Wir sprechen – wie ich eben – immer von Disruption. Alles wird auf den Kopf gestellt, heißt es, und das stimmt in vielerlei Hinsicht ja auch. Der Kerngedanke unserer Wirtschaft aber, wonach es um ein stetiges Wachstum gehen muss, bleibt unangetastet. Auch digitale Unternehmen wollen größer werden, Macht ausüben, ihren Umsatz und Gewinn verdoppeln und verdreifachen, andere Firmen kaufen und so weiter. Darin unterscheidet sich die neue Economy nicht von der alten. Doch ob das nachhaltig für uns und unseren Planeten ist, muss bezweifelt werden.


Was bedeutet “New Work” für dich? Gibt es für dich einen Unterschied zwischen “neuem Arbeiten” und “gutem neuem Arbeiten”?

Eine für mich wichtige Grenze verläuft dort, wo es um den glaubwürdigen Umgang mit dem Thema geht. Wenn Vorgesetzte beschließen, „New Work“ einzuführen oder aus einer natürlichen Entwicklung heraus darauf kommen, dass gewisse neue Philosophien, Abläufe oder Tools geeignet für sie wären, dann sollten sie das stets kritisch und selbstkritisch tun. Längst nicht alles, was als „New Work“ daherkommt, passt auf jede Organisation.

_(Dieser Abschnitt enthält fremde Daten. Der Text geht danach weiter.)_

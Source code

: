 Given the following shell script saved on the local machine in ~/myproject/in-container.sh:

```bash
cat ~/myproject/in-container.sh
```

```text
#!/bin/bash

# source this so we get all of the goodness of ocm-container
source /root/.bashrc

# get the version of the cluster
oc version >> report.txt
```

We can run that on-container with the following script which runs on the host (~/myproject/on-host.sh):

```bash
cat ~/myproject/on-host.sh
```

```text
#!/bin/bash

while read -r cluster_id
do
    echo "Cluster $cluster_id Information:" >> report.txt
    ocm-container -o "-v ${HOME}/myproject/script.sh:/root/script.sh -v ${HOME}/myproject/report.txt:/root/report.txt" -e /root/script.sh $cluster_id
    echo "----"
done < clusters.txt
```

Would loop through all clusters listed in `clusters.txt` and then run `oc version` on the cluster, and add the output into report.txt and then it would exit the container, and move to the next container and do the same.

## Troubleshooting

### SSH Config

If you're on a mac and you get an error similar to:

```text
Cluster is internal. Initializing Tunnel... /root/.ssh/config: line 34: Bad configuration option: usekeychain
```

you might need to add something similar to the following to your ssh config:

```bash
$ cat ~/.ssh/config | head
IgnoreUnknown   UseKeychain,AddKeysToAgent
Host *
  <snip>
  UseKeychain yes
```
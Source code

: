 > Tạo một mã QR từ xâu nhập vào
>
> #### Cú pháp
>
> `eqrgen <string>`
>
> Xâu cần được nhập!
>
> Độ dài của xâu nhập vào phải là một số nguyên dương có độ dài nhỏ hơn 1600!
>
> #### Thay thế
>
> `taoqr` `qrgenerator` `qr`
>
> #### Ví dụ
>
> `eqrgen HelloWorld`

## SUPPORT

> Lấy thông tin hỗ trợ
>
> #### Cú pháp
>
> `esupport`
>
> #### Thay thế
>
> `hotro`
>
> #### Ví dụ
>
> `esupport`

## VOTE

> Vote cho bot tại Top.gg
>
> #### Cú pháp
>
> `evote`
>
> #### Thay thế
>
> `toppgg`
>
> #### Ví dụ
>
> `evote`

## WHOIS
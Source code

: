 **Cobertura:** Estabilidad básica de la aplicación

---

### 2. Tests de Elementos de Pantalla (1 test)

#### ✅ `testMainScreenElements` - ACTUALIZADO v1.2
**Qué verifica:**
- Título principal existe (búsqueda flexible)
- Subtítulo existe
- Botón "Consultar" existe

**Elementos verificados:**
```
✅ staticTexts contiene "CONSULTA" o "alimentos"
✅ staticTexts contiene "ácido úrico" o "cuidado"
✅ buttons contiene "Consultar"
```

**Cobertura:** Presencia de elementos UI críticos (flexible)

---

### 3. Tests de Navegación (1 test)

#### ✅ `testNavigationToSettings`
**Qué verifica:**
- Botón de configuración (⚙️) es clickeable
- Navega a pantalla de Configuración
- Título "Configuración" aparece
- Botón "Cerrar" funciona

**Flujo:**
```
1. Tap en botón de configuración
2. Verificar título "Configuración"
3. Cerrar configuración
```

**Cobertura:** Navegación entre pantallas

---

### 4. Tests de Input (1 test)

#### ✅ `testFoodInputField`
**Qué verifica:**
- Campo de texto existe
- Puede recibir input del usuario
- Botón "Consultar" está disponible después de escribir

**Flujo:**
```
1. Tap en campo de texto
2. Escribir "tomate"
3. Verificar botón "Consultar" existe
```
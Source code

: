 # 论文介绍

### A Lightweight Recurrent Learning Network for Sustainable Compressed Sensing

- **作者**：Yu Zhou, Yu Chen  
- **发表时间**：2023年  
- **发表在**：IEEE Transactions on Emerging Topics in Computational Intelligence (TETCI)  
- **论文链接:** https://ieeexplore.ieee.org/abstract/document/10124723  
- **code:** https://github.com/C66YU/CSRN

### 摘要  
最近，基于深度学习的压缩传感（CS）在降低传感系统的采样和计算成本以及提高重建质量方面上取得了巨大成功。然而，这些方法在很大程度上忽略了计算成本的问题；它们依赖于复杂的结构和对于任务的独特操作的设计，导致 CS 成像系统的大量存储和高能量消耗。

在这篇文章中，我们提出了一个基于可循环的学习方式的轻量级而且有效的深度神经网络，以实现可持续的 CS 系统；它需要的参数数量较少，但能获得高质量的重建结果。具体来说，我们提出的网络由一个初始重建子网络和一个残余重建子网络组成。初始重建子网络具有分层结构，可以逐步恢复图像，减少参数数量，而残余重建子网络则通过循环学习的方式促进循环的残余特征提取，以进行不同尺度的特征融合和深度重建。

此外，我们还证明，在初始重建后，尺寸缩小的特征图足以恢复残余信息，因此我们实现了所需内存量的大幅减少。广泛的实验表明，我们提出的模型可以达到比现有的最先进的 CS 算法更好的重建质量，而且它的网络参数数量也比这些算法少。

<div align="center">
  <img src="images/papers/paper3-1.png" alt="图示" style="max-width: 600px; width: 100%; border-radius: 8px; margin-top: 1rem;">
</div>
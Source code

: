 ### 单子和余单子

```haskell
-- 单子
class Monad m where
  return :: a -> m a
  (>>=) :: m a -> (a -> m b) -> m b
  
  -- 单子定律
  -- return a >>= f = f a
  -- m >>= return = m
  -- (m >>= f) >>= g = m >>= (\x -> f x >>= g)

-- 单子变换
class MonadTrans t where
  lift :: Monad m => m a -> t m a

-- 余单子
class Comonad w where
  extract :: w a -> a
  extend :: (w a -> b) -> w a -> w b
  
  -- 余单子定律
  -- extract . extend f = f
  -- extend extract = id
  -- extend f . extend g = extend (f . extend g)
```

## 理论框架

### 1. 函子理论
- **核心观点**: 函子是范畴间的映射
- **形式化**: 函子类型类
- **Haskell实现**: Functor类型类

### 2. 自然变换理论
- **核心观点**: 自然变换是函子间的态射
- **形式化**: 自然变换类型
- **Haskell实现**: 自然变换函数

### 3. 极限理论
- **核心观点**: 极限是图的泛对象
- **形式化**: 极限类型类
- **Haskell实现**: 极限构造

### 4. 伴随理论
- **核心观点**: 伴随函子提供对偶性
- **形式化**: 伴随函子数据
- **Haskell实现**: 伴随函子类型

Nicht jede Idee ist sofort oder auch langfristig geeignet für jede Firma. Wer also überlegt und analysiert, woran es gerade hakt, was er oder sie erreichen will und welche Veränderungen dafür nötig sind und sich selbst dabei nicht zu sehr in den Mittelpunkt rückt, der macht aus meiner Sicht einiges richtig. Vor allem, wenn er oder sie diese Reihenfolge einhält.


Was glaubst du, ist die Zukunft des Journalismus?

Eine Entwicklung, die ich für zukunftsweisend halte, ist die Idee des sogenannten „konstruktiven Journalismus“. Der Begriff ist nicht ideal, aber dahinter steht das berechtigte Anliegen, weniger über negative Ereignisse zu berichten, die zusammengenommen den Eindruck hinterlassen, dass die Welt ein durch und durch furchtbarer Ort ist. Stattdessen bekommen Menschen, Initiativen, Organisationen oder Unternehmen eine größere mediale Bühne, die Lösungen für gesellschaftliche Probleme zu bieten haben. Davon gibt es viele, die immer noch nicht genug Beachtung finden. Und das trägt dazu bei, dass sich Leser, Zuschauer, User, Zuhörer ein ausgewogeneres Bild unserer vielfältigen Gesellschaft machen können.


Bist du ein Enfant Terrible? Und wenn ja, wieso?

Ich hätte mich nie als solches bezeichnet. Aber ich versuche, hier und da andere Blickwinkel einzunehmen, und wenn Du damit meinst, dass ich ein „Enfant Terrible“ bin, dann nehme ich das gerne an (lacht).